## Your task
Would you please copy every line from the records that contains the word "props"?

┌────────

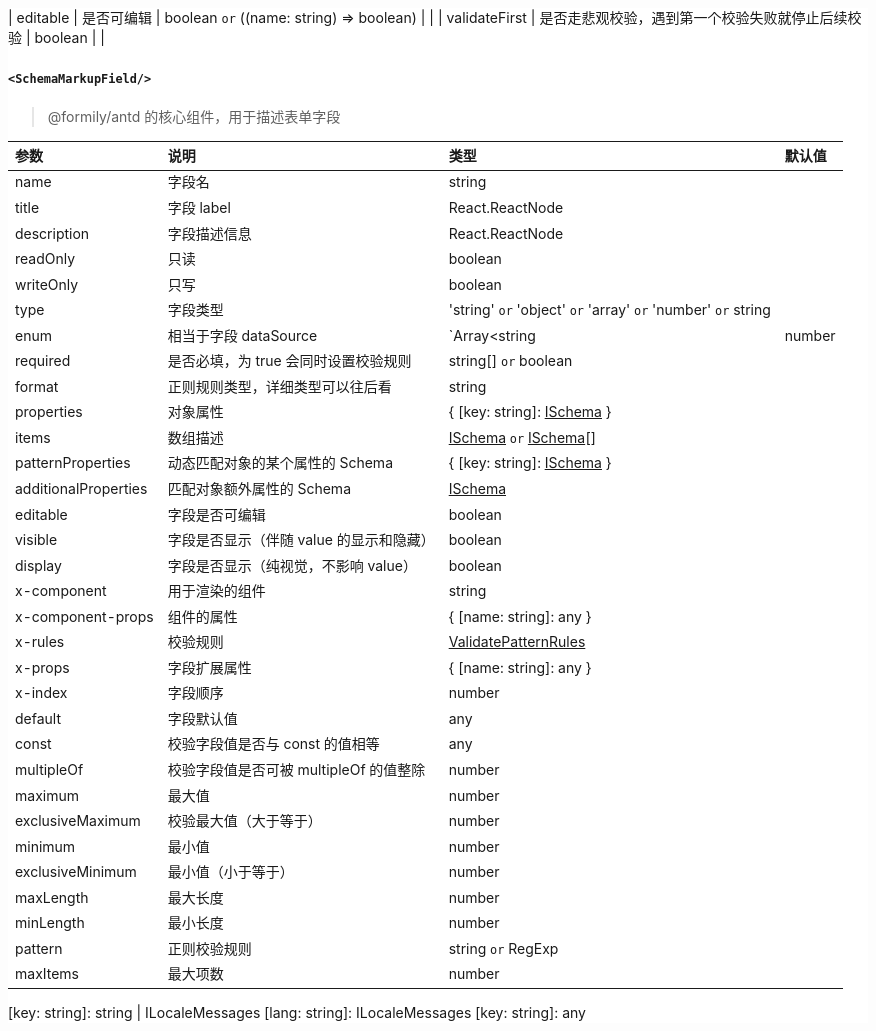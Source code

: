 | editable           | 是否可编辑                                                                                                    | boolean `or` ((name: string) => boolean)                                 |        |
| validateFirst      | 是否走悲观校验，遇到第一个校验失败就停止后续校验                                                              | boolean                                                                  |        |

#### `<SchemaMarkupField/>`

> @formily/antd 的核心组件，用于描述表单字段

| 参数                 | 说明                                    | 类型                                                              | 默认值 |
| :------------------- | :-------------------------------------- | :---------------------------------------------------------------- | :----- |
| name                 | 字段名                                  | string                                                            |        |
| title                | 字段 label                              | React.ReactNode                                                   |        |
| description          | 字段描述信息                            | React.ReactNode                                                   |        |
| readOnly             | 只读                                    | boolean                                                           |        |
| writeOnly            | 只写                                    | boolean                                                           |        |
| type                 | 字段类型                                | 'string' `or` 'object' `or` 'array' `or` 'number' `or` string     |        |
| enum                 | 相当于字段 dataSource                   | `Array<string | number | { label: React.ReactNode; value: any }>` |        |
| required             | 是否必填，为 true 会同时设置校验规则    | string[] `or` boolean                                             |        |
| format               | 正则规则类型，详细类型可以往后看        | string                                                            |        |
| properties           | 对象属性                                | { [key: string]: [ISchema](#ISchema) }                            |        |
| items                | 数组描述                                | [ISchema](#ISchema) `or` [ISchema](#ISchema)[]                    |        |
| patternProperties    | 动态匹配对象的某个属性的 Schema         | { [key: string]: [ISchema](#ISchema) }                            |        |
| additionalProperties | 匹配对象额外属性的 Schema               | [ISchema](#ISchema)                                               |        |
| editable             | 字段是否可编辑                          | boolean                                                           |        |
| visible              | 字段是否显示（伴随 value 的显示和隐藏） | boolean                                                           |        |
| display              | 字段是否显示（纯视觉，不影响 value）    | boolean                                                           |        |
| x-component          | 用于渲染的组件                          | string                                                            |        |
| x-component-props    | 组件的属性                              | { [name: string]: any }                                           |        |
| x-rules              | 校验规则                                | [ValidatePatternRules](#ValidatePatternRules)                     |        |
| x-props              | 字段扩展属性                            | { [name: string]: any }                                           |        |
| x-index              | 字段顺序                                | number                                                            |        |
| default              | 字段默认值                              | any                                                               |        |
| const                | 校验字段值是否与 const 的值相等         | any                                                               |        |
| multipleOf           | 校验字段值是否可被 multipleOf 的值整除  | number                                                            |        |
| maximum              | 最大值                                  | number                                                            |        |
| exclusiveMaximum     | 校验最大值（大于等于）                  | number                                                            |        |
| minimum              | 最小值                                  | number                                                            |        |
| exclusiveMinimum     | 最小值（小于等于）                      | number                                                            |        |
| maxLength            | 最大长度                                | number                                                            |        |
| minLength            | 最小长度                                | number                                                            |        |
| pattern              | 正则校验规则                            | string `or` RegExp                                                |        |
| maxItems             | 最大项数                                | number                                                            |        |

  [key: string]: string | ILocaleMessages
  [lang: string]: ILocaleMessages
  [key: string]: any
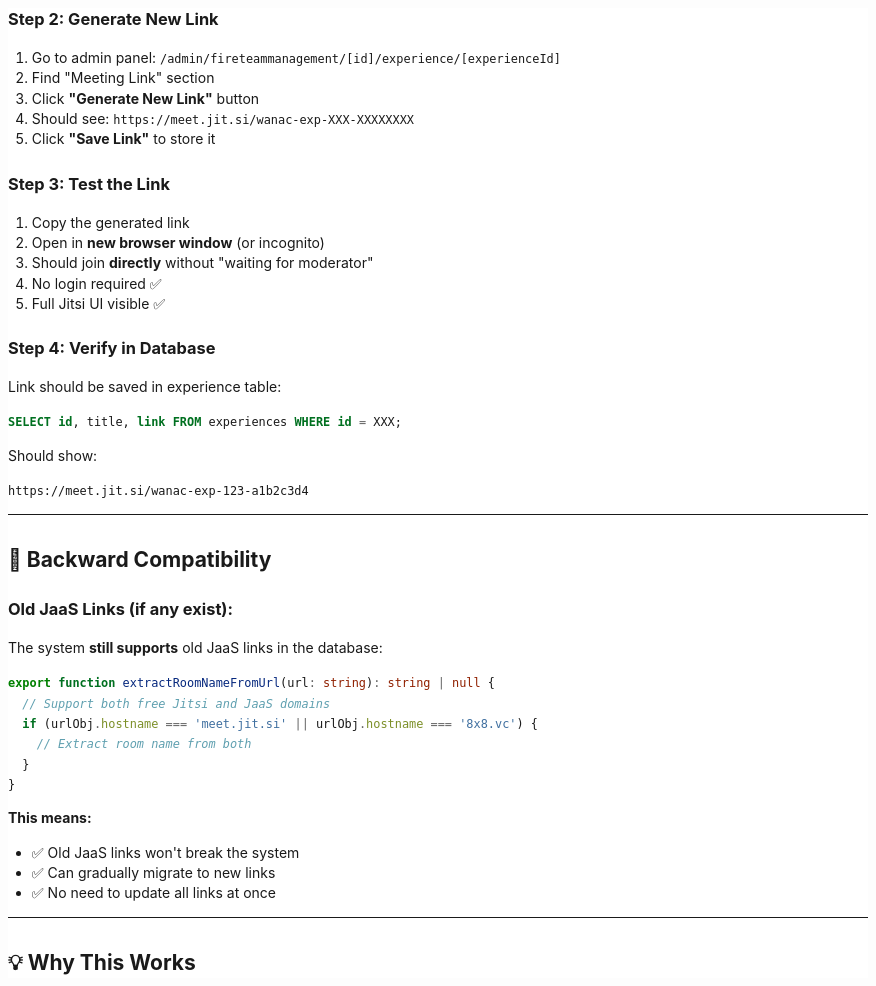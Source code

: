 ### **Step 2: Generate New Link**

1. Go to admin panel: `/admin/fireteammanagement/[id]/experience/[experienceId]`
2. Find "Meeting Link" section
3. Click **"Generate New Link"** button
4. Should see: `https://meet.jit.si/wanac-exp-XXX-XXXXXXXX`
5. Click **"Save Link"** to store it

### **Step 3: Test the Link**

1. Copy the generated link
2. Open in **new browser window** (or incognito)
3. Should join **directly** without "waiting for moderator"
4. No login required ✅
5. Full Jitsi UI visible ✅

### **Step 4: Verify in Database**

Link should be saved in experience table:
```sql
SELECT id, title, link FROM experiences WHERE id = XXX;
```

Should show:
```
https://meet.jit.si/wanac-exp-123-a1b2c3d4
```

---

## 🔄 Backward Compatibility

### **Old JaaS Links (if any exist):**

The system **still supports** old JaaS links in the database:

```typescript
export function extractRoomNameFromUrl(url: string): string | null {
  // Support both free Jitsi and JaaS domains
  if (urlObj.hostname === 'meet.jit.si' || urlObj.hostname === '8x8.vc') {
    // Extract room name from both
  }
}
```

**This means:**
- ✅ Old JaaS links won't break the system
- ✅ Can gradually migrate to new links
- ✅ No need to update all links at once

---

## 💡 Why This Works
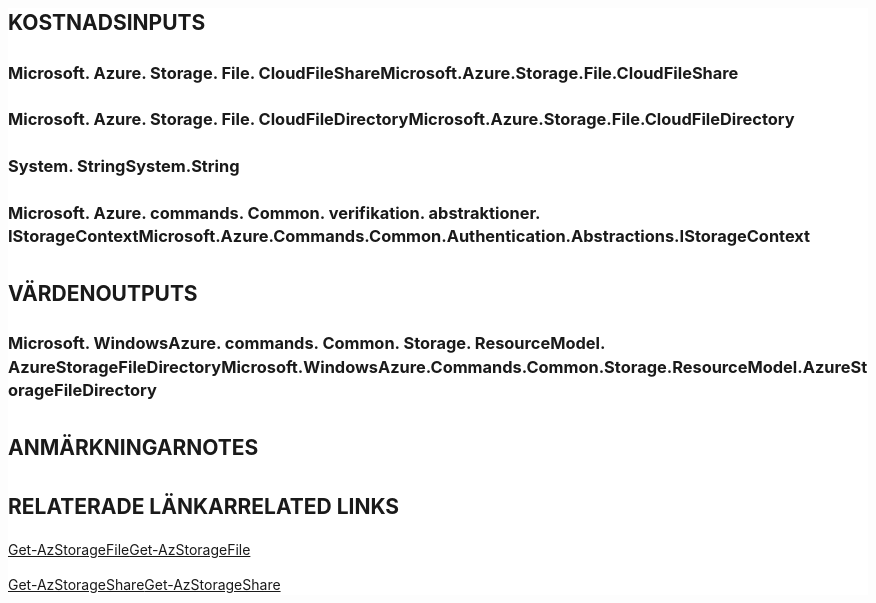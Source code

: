 ## <span data-ttu-id="b5b96-155">KOSTNADS</span><span class="sxs-lookup"><span data-stu-id="b5b96-155">INPUTS</span></span>

### <span data-ttu-id="b5b96-156">Microsoft. Azure. Storage. File. CloudFileShare</span><span class="sxs-lookup"><span data-stu-id="b5b96-156">Microsoft.Azure.Storage.File.CloudFileShare</span></span>

### <span data-ttu-id="b5b96-157">Microsoft. Azure. Storage. File. CloudFileDirectory</span><span class="sxs-lookup"><span data-stu-id="b5b96-157">Microsoft.Azure.Storage.File.CloudFileDirectory</span></span>

### <span data-ttu-id="b5b96-158">System. String</span><span class="sxs-lookup"><span data-stu-id="b5b96-158">System.String</span></span>

### <span data-ttu-id="b5b96-159">Microsoft. Azure. commands. Common. verifikation. abstraktioner. IStorageContext</span><span class="sxs-lookup"><span data-stu-id="b5b96-159">Microsoft.Azure.Commands.Common.Authentication.Abstractions.IStorageContext</span></span>

## <span data-ttu-id="b5b96-160">VÄRDEN</span><span class="sxs-lookup"><span data-stu-id="b5b96-160">OUTPUTS</span></span>

### <span data-ttu-id="b5b96-161">Microsoft. WindowsAzure. commands. Common. Storage. ResourceModel. AzureStorageFileDirectory</span><span class="sxs-lookup"><span data-stu-id="b5b96-161">Microsoft.WindowsAzure.Commands.Common.Storage.ResourceModel.AzureStorageFileDirectory</span></span>

## <span data-ttu-id="b5b96-162">ANMÄRKNINGAR</span><span class="sxs-lookup"><span data-stu-id="b5b96-162">NOTES</span></span>

## <span data-ttu-id="b5b96-163">RELATERADE LÄNKAR</span><span class="sxs-lookup"><span data-stu-id="b5b96-163">RELATED LINKS</span></span>

[<span data-ttu-id="b5b96-164">Get-AzStorageFile</span><span class="sxs-lookup"><span data-stu-id="b5b96-164">Get-AzStorageFile</span></span>](./Get-AzStorageFile.md)

[<span data-ttu-id="b5b96-165">Get-AzStorageShare</span><span class="sxs-lookup"><span data-stu-id="b5b96-165">Get-AzStorageShare</span></span>](./Get-AzStorageShare.md)
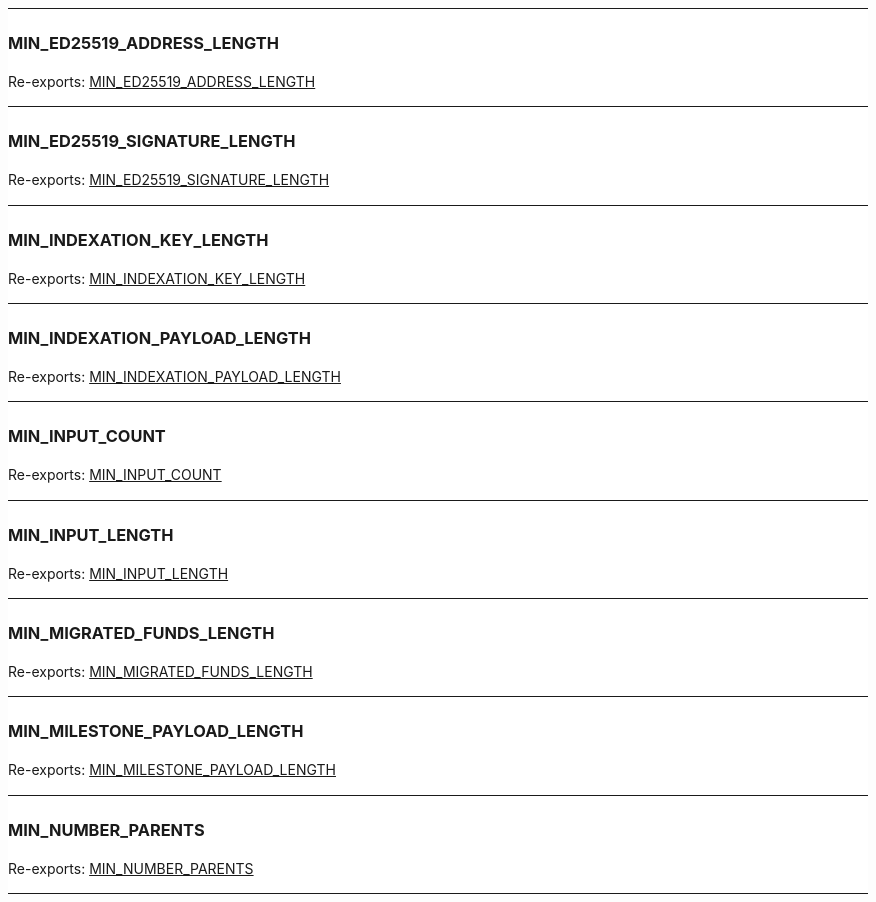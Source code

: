 ___

### MIN\_ED25519\_ADDRESS\_LENGTH

Re-exports: [MIN\_ED25519\_ADDRESS\_LENGTH](binary_address.md#min_ed25519_address_length)

___

### MIN\_ED25519\_SIGNATURE\_LENGTH

Re-exports: [MIN\_ED25519\_SIGNATURE\_LENGTH](binary_signature.md#min_ed25519_signature_length)

___

### MIN\_INDEXATION\_KEY\_LENGTH

Re-exports: [MIN\_INDEXATION\_KEY\_LENGTH](binary_payload.md#min_indexation_key_length)

___

### MIN\_INDEXATION\_PAYLOAD\_LENGTH

Re-exports: [MIN\_INDEXATION\_PAYLOAD\_LENGTH](binary_payload.md#min_indexation_payload_length)

___

### MIN\_INPUT\_COUNT

Re-exports: [MIN\_INPUT\_COUNT](binary_input.md#min_input_count)

___

### MIN\_INPUT\_LENGTH

Re-exports: [MIN\_INPUT\_LENGTH](binary_input.md#min_input_length)

___

### MIN\_MIGRATED\_FUNDS\_LENGTH

Re-exports: [MIN\_MIGRATED\_FUNDS\_LENGTH](binary_funds.md#min_migrated_funds_length)

___

### MIN\_MILESTONE\_PAYLOAD\_LENGTH

Re-exports: [MIN\_MILESTONE\_PAYLOAD\_LENGTH](binary_payload.md#min_milestone_payload_length)

___

### MIN\_NUMBER\_PARENTS

Re-exports: [MIN\_NUMBER\_PARENTS](binary_message.md#min_number_parents)

___
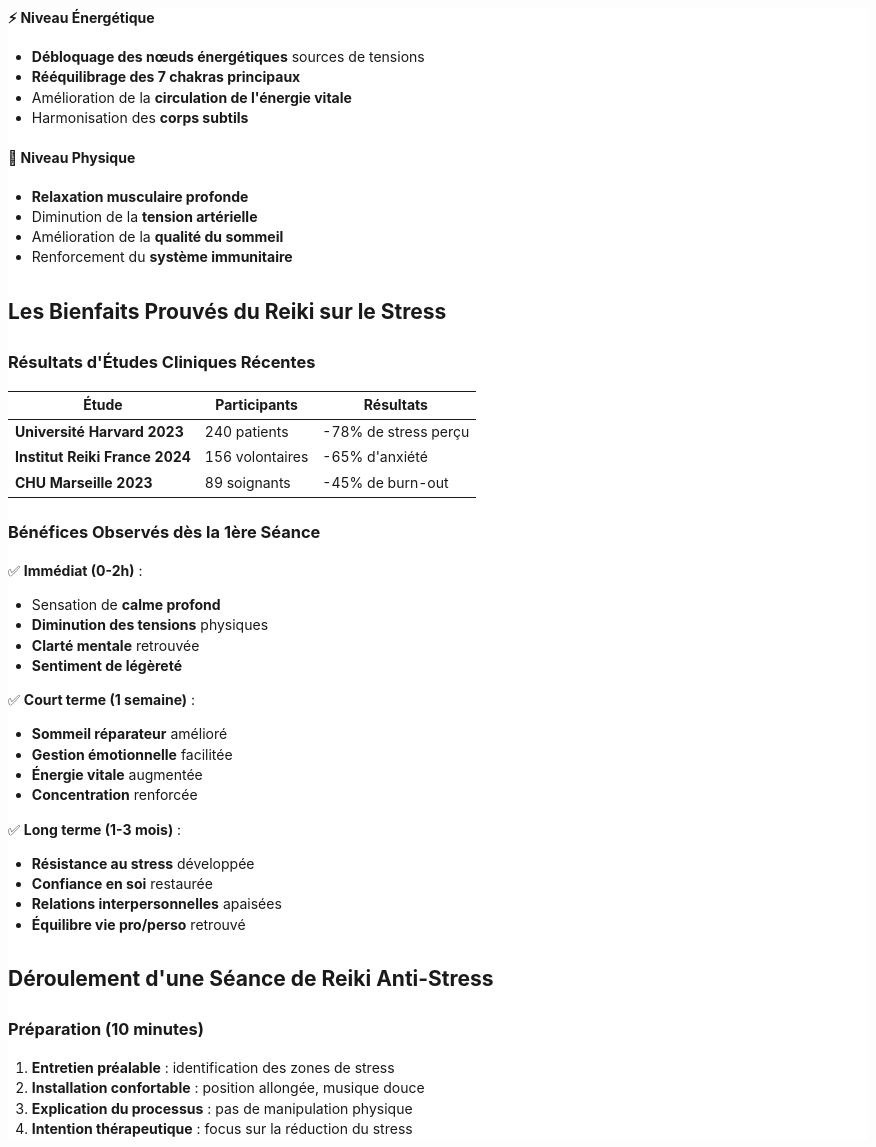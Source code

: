 #### ⚡ **Niveau Énergétique**  
- **Débloquage des nœuds énergétiques** sources de tensions
- **Rééquilibrage des 7 chakras principaux**
- Amélioration de la **circulation de l'énergie vitale**
- Harmonisation des **corps subtils**

#### 💆 **Niveau Physique**
- **Relaxation musculaire profonde**
- Diminution de la **tension artérielle**
- Amélioration de la **qualité du sommeil**
- Renforcement du **système immunitaire**

## Les Bienfaits Prouvés du Reiki sur le Stress

### Résultats d'Études Cliniques Récentes

| Étude | Participants | Résultats |
|-------|-------------|-----------|
| **Université Harvard 2023** | 240 patients | -78% de stress perçu |
| **Institut Reiki France 2024** | 156 volontaires | -65% d'anxiété |
| **CHU Marseille 2023** | 89 soignants | -45% de burn-out |

### Bénéfices Observés dès la 1ère Séance

✅ **Immédiat (0-2h)** :
- Sensation de **calme profond**
- **Diminution des tensions** physiques
- **Clarté mentale** retrouvée
- **Sentiment de légèreté**

✅ **Court terme (1 semaine)** :
- **Sommeil réparateur** amélioré
- **Gestion émotionnelle** facilitée  
- **Énergie vitale** augmentée
- **Concentration** renforcée

✅ **Long terme (1-3 mois)** :
- **Résistance au stress** développée
- **Confiance en soi** restaurée
- **Relations interpersonnelles** apaisées
- **Équilibre vie pro/perso** retrouvé

## Déroulement d'une Séance de Reiki Anti-Stress

### Préparation (10 minutes)
1. **Entretien préalable** : identification des zones de stress
2. **Installation confortable** : position allongée, musique douce
3. **Explication du processus** : pas de manipulation physique
4. **Intention thérapeutique** : focus sur la réduction du stress
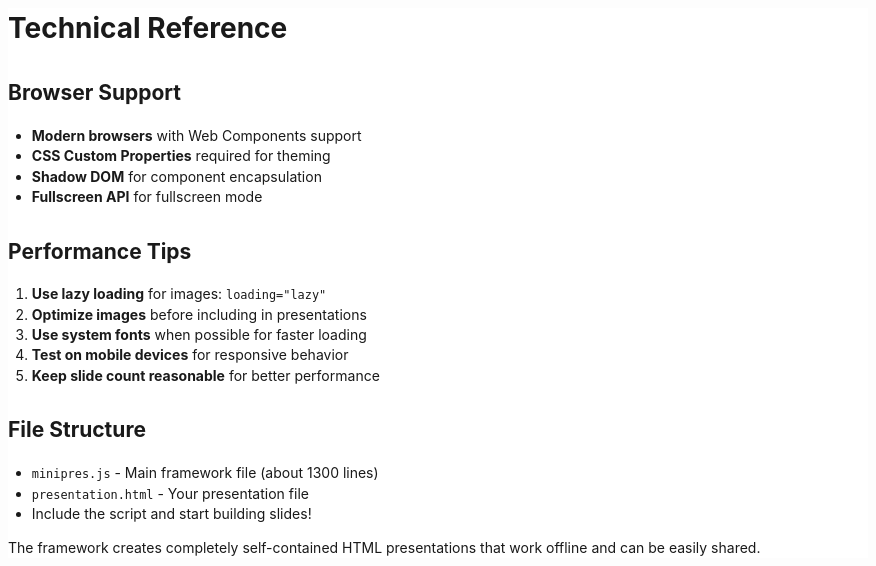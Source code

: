 
# Technical Reference

## Browser Support

- **Modern browsers** with Web Components support
- **CSS Custom Properties** required for theming
- **Shadow DOM** for component encapsulation
- **Fullscreen API** for fullscreen mode

## Performance Tips

1. **Use lazy loading** for images: `loading="lazy"`
2. **Optimize images** before including in presentations
3. **Use system fonts** when possible for faster loading
4. **Test on mobile devices** for responsive behavior
5. **Keep slide count reasonable** for better performance

## File Structure

- `minipres.js` - Main framework file (about 1300 lines)
- `presentation.html` - Your presentation file
- Include the script and start building slides!

The framework creates completely self-contained HTML presentations that work offline and can be easily shared.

└────────

## Answer for the task
| x-component-props    | 组件的属性                              | { [name: string]: any }                                           |        |
| x-props              | 字段扩展属性                            | { [name: string]: any }                                           |        |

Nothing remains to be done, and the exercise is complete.